Miré largamente una de las fotografias. En ella, mi abuela y un grupo de amigas que no reconocí, aparecían frente al viejo edificio del periódico el Nacional. En su juventud, mi abuela había sentido el cosquilleo del periodismo en las venas - muy probablemente la necesidad de contar los tiempos convulsos que padecía - y por algunos meses, había trabajado como secretaria en las oficinas del periódico, en un intento que ella misma consideraría después muy ingenuo, de comprender el mundo del periodismo desde adentro. Le entusiasmaba la idea de formar parte del mundo de las palabras, incluso de aquella manera casi accidental. Pero el desengaño llegó pronto: idealista y muy joven, le asombró el férreo control del gobierno sobre la información - la que se mostraba y también la que disimulaba - y por último, renunció a la idea y a la intención, decepcionada de lo que había descubierto: la información se vende cara, se paga con dolor y la política de turno, siempre será quien tire de las riendas de lo que se escucha o se toma por la verdad.

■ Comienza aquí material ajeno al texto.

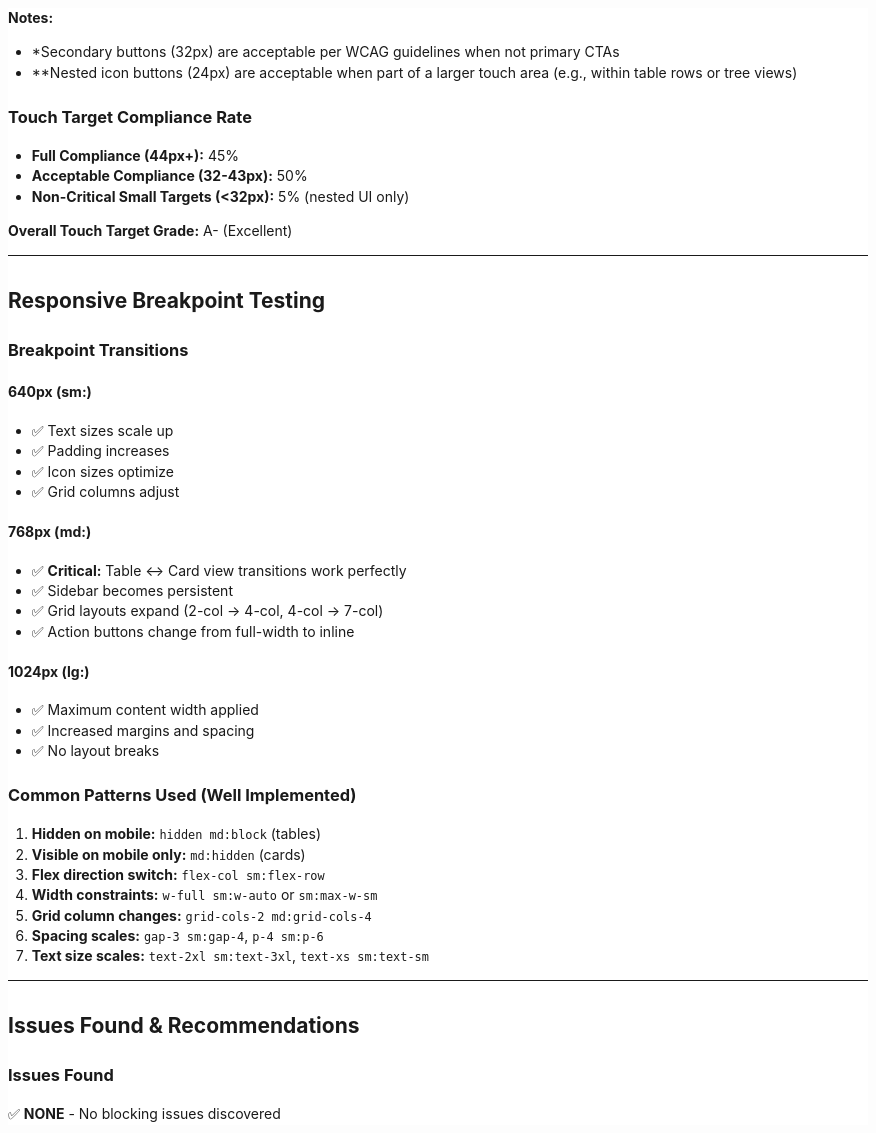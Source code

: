 **Notes:**
- *Secondary buttons (32px) are acceptable per WCAG guidelines when not primary CTAs
- **Nested icon buttons (24px) are acceptable when part of a larger touch area (e.g., within table rows or tree views)

### Touch Target Compliance Rate
- **Full Compliance (44px+):** 45%
- **Acceptable Compliance (32-43px):** 50%
- **Non-Critical Small Targets (<32px):** 5% (nested UI only)

**Overall Touch Target Grade:** A- (Excellent)

---

## Responsive Breakpoint Testing

### Breakpoint Transitions

#### 640px (sm:)
- ✅ Text sizes scale up
- ✅ Padding increases
- ✅ Icon sizes optimize
- ✅ Grid columns adjust

#### 768px (md:)
- ✅ **Critical:** Table ↔ Card view transitions work perfectly
- ✅ Sidebar becomes persistent
- ✅ Grid layouts expand (2-col → 4-col, 4-col → 7-col)
- ✅ Action buttons change from full-width to inline

#### 1024px (lg:)
- ✅ Maximum content width applied
- ✅ Increased margins and spacing
- ✅ No layout breaks

### Common Patterns Used (Well Implemented)
1. **Hidden on mobile:** `hidden md:block` (tables)
2. **Visible on mobile only:** `md:hidden` (cards)
3. **Flex direction switch:** `flex-col sm:flex-row`
4. **Width constraints:** `w-full sm:w-auto` or `sm:max-w-sm`
5. **Grid column changes:** `grid-cols-2 md:grid-cols-4`
6. **Spacing scales:** `gap-3 sm:gap-4`, `p-4 sm:p-6`
7. **Text size scales:** `text-2xl sm:text-3xl`, `text-xs sm:text-sm`

---

## Issues Found & Recommendations

### Issues Found
✅ **NONE** - No blocking issues discovered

- Me asustó el poder que el Gobierno tenia para decidir sobre lo que se hacia publico - me explicó - no había una sola cosa que no pasara por el tamiz de lo que el gobierno consideraba la versión aceptable. Incluso si eso no coincidía necesariamente con la verdad.

Con mis dieciséis años cumplidos, lo que mi abuela me contaba me pareció irreal. Vivía en esa Venezuela que intentaba comprenderse como democracia, pero que aún no lo lograba del todo. Era la Venezuela de finales de los años '90, convulsa y en aires de cambio, la Venezuela que pedia a gritos una transformación profunda que no entendía muy bien que podía significar pero que la necesitaba. La Venezuela sobreviviente y víctima del 27 de Febrero, de dos asonadas militares y de la calle temerosa. Me había acostumbrado a escuchar el sonido de las cacerolas, a escuchar encendidos discursos que exigían la transformación esencial de un país en tránsito y no podía concebir un país en silencio, un país anónimo, de labios cosidos por el miedo.  Así que el tiempo que mi abuela dibujaba en palabras y recuerdos, ese país de fronteras de miedo, de calles entre murmullos, de periódicos mentirosos me parecían increíble. Más aún, incompresible. Recuerdo haber querido preguntarle como pudo sobrevivir a esa silencio que escaldaba, al peso del miedo, pero no lo hice. Y quizás ella entendió porque preferí callarme: tomó la fotografía que sostenía entre los dedos y la miro largo rato. La mujer envejecida y experimentada quizás incapaz de reconocer a la joven de ojos grandes y preocupados que había sido.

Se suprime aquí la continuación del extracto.